- [WHAT YOU WILL DO] Only the lines from the first line of the data through the line containing "Seting up the private IP address" belong in the answer, transcribed exactly; pictures do not.

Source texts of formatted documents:
────────

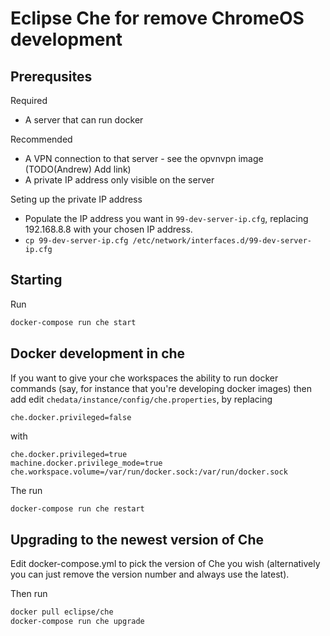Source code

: # Eclipse Che for remove ChromeOS development

## Prerequsites

Required

* A server that can run docker

Recommended

* A VPN connection to that server - see the opvnvpn image (TODO(Andrew) Add link)
* A private IP address only visible on the server

Seting up the private IP address

* Populate the IP address you want in `99-dev-server-ip.cfg`, replacing 192.168.8.8 with your chosen IP address.
* `cp 99-dev-server-ip.cfg /etc/network/interfaces.d/99-dev-server-ip.cfg`

## Starting

Run

```sh
docker-compose run che start
```

## Docker development in che

If you want to give your che workspaces the ability to run docker commands (say,
for instance that you're developing docker images) then add edit
`chedata/instance/config/che.properties`, by replacing

```
che.docker.privileged=false
```

with

```
che.docker.privileged=true
machine.docker.privilege_mode=true
che.workspace.volume=/var/run/docker.sock:/var/run/docker.sock
```

The run

```sh
docker-compose run che restart
```

## Upgrading to the newest version of Che

Edit docker-compose.yml to pick the version of Che you wish (alternatively you
can just remove the version number and always use the latest).

Then run

```sh
docker pull eclipse/che
docker-compose run che upgrade
```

────────

- [SOLUTION]
Source code

: # Eclipse Che for remove ChromeOS development

## Prerequsites

Required

* A server that can run docker

Recommended

* A VPN connection to that server - see the opvnvpn image (TODO(Andrew) Add link)
* A private IP address only visible on the server

Seting up the private IP address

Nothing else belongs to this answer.